Updating existing bulk data - Amazon Personalize

Updating existing bulk data

If you previously created a dataset import job for a dataset, you can use another import job to add to or replace the existing bulk data. By default, a dataset import job replaces any existing data in the dataset that you imported in bulk. You can instead append the new records to existing data by changing the job's import mode.

To append data to an Item interactions dataset or Action interactions dataset with a dataset import job, you must have at minimum 1000 new item interaction or action interaction records.

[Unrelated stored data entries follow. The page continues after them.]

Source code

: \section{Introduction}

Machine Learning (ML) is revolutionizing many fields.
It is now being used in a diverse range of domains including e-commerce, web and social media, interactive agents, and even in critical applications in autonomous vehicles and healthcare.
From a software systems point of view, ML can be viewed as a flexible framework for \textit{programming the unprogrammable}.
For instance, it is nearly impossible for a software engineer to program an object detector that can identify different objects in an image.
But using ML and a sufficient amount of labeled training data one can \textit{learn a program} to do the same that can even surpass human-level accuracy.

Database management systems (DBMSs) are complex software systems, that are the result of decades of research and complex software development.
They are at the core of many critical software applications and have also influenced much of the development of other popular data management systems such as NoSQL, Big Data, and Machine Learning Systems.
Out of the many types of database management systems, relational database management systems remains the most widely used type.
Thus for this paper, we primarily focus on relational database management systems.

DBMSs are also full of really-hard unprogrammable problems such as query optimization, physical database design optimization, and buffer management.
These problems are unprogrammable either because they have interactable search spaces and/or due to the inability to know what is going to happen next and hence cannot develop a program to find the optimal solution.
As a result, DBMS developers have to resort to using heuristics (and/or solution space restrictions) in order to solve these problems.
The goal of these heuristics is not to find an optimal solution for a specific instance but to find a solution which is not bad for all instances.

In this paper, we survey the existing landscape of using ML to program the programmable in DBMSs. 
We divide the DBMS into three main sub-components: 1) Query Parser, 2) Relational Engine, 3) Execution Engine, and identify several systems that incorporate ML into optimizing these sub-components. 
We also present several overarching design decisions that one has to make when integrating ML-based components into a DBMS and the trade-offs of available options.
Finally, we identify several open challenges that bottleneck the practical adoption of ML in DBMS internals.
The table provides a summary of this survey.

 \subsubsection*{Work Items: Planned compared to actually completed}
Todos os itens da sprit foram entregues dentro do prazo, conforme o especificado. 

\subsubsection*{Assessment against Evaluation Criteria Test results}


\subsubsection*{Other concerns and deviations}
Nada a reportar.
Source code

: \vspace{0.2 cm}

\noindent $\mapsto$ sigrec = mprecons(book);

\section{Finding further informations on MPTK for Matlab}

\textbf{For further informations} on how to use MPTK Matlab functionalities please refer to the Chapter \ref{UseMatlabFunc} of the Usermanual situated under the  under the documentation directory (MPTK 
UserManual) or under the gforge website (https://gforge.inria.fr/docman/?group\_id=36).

If you already created a recommender or deployed a custom solution version with a campaign, how new bulk records influence recommendations depends on the domain use case or recipe that you use. For more information, see How new data influences real-time recommendations.

Filter updates for bulk records

Within 20 minutes of completing a bulk import, Amazon Personalize updates any filters you created in the dataset group with your new bulk data. This update allows Amazon Personalize to use the most recent data when filtering recommendations for your users.

Import modes

To configure how Amazon Personalize adds your new records to your dataset, you specify an import mode for your dataset import job:

  • To overwrite all existing bulk data in your dataset, choose Replace existing data in the Amazon Personalize console or specify FULL in the CreateDatasetImportJob API operation. This doesn't replace data you imported individually, including events recorded in real time.

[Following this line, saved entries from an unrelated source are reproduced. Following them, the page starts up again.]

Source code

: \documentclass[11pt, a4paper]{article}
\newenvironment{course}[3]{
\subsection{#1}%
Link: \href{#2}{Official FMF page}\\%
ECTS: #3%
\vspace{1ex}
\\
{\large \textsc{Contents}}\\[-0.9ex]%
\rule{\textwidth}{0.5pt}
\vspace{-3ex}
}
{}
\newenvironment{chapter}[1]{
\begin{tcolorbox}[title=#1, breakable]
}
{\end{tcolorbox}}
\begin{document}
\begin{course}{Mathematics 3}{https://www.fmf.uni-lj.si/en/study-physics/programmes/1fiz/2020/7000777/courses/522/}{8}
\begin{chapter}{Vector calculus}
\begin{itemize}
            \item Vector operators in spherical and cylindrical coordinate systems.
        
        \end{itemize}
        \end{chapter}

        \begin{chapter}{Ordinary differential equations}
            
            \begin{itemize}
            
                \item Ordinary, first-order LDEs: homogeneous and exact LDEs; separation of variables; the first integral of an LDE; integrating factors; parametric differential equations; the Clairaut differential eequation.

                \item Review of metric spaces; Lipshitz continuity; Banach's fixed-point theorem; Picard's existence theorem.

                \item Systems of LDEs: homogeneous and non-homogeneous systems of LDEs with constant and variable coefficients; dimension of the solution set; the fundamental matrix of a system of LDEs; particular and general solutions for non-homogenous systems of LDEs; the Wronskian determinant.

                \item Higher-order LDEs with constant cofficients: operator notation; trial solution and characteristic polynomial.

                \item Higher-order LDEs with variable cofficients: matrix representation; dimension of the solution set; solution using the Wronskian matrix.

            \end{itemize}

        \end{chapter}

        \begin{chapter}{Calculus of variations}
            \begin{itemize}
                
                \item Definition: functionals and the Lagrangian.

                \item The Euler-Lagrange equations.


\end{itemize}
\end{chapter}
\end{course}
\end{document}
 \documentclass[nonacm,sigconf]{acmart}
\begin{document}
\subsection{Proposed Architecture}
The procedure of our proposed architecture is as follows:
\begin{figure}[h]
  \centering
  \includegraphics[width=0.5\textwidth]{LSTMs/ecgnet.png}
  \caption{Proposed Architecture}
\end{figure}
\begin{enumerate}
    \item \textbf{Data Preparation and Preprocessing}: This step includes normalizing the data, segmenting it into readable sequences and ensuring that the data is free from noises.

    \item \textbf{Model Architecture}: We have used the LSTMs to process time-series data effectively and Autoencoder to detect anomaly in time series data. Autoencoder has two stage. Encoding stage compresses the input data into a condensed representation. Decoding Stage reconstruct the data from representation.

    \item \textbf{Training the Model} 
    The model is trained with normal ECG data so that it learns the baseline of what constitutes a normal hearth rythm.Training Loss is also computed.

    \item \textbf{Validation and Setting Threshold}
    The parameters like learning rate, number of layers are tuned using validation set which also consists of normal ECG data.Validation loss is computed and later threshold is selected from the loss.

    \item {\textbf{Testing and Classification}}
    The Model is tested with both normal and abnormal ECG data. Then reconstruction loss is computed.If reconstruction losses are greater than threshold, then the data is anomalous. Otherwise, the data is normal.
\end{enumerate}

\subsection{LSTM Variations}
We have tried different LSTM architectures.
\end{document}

  • To append the records to the existing data in your dataset, choose Add to existing data or specify INCREMENTAL in the CreateDatasetImportJob API operation. Amazon Personalize replaces any record with the same ID with the new one.

    To append data to an Item interactions dataset or Action interactions dataset with a dataset import job, you must have at minimum 1000 new item interaction or action interaction records.

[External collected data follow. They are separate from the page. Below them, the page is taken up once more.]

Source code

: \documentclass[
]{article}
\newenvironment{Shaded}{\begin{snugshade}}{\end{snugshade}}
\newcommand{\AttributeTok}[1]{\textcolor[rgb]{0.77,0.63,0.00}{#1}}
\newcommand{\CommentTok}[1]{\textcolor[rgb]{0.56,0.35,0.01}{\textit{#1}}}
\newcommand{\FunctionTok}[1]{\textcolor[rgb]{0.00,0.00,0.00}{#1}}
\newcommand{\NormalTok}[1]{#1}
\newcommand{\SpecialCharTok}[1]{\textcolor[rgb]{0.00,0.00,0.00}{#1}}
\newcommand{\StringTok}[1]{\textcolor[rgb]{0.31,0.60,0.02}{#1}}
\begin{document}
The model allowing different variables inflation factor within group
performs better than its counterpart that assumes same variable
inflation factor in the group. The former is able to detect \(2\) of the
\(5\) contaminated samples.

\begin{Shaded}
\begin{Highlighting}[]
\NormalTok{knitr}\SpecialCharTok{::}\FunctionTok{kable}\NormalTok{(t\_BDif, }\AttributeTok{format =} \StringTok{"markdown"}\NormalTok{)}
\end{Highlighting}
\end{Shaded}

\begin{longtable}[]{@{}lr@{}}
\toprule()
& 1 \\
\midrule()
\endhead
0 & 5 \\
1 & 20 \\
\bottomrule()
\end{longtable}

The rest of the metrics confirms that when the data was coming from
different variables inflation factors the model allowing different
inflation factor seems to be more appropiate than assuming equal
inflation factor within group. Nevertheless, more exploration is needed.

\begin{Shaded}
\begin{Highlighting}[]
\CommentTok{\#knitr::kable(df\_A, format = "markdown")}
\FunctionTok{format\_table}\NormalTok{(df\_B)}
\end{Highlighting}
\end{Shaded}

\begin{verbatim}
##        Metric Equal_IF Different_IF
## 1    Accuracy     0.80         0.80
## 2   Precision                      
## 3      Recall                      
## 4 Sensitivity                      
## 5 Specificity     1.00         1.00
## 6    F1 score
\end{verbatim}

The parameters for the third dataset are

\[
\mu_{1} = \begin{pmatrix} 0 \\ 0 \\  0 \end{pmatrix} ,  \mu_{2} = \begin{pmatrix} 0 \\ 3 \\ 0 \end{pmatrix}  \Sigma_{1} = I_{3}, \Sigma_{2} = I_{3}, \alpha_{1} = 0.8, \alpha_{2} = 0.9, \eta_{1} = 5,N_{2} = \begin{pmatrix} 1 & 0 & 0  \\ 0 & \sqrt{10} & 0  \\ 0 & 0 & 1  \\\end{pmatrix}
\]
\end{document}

If you haven't imported bulk records, the Add to existing data option is not available in the console and you can only specify FULL in the CreateDatasetImportJob API operation. The default is a full replacement.

Updating bulk records (console)

Important

By default, a dataset import job replaces any existing data in the dataset that you imported in bulk. You can change this by specifying the job's import mode.

To update bulk data with the Amazon Personalize console, create a dataset import job for the dataset and specify an import mode.

To update bulk records (console)
  1. Open the Amazon Personalize console at https://console.aws.amazon.com/personalize/home and sign in to your account.

  2. On the Dataset groups page, choose your dataset group.

  3. From the navigation pane, choose Datasets.

  4. On the Datasets page, choose the dataset you want to update.

  5. In Dataset import jobs, choose Create dataset import job.

  6. In Import job details, for Dataset import job name, specify a name for your import job.

  7. For Import mode, choose how to update the dataset. Choose either Replace existing data or Add to existing data. data. For more information see Import modes.

  8. In Input source, for S3 Location, specify where your data file is stored in Amazon S3. Use the following syntax:

    s3://<name of your S3 bucket>/<folder path>/<CSV file name>

    If your CSV files are in a folder in your S3 bucket and you want to upload multiple CSV files to a dataset with one dataset import job, use this syntax without the CSV file name.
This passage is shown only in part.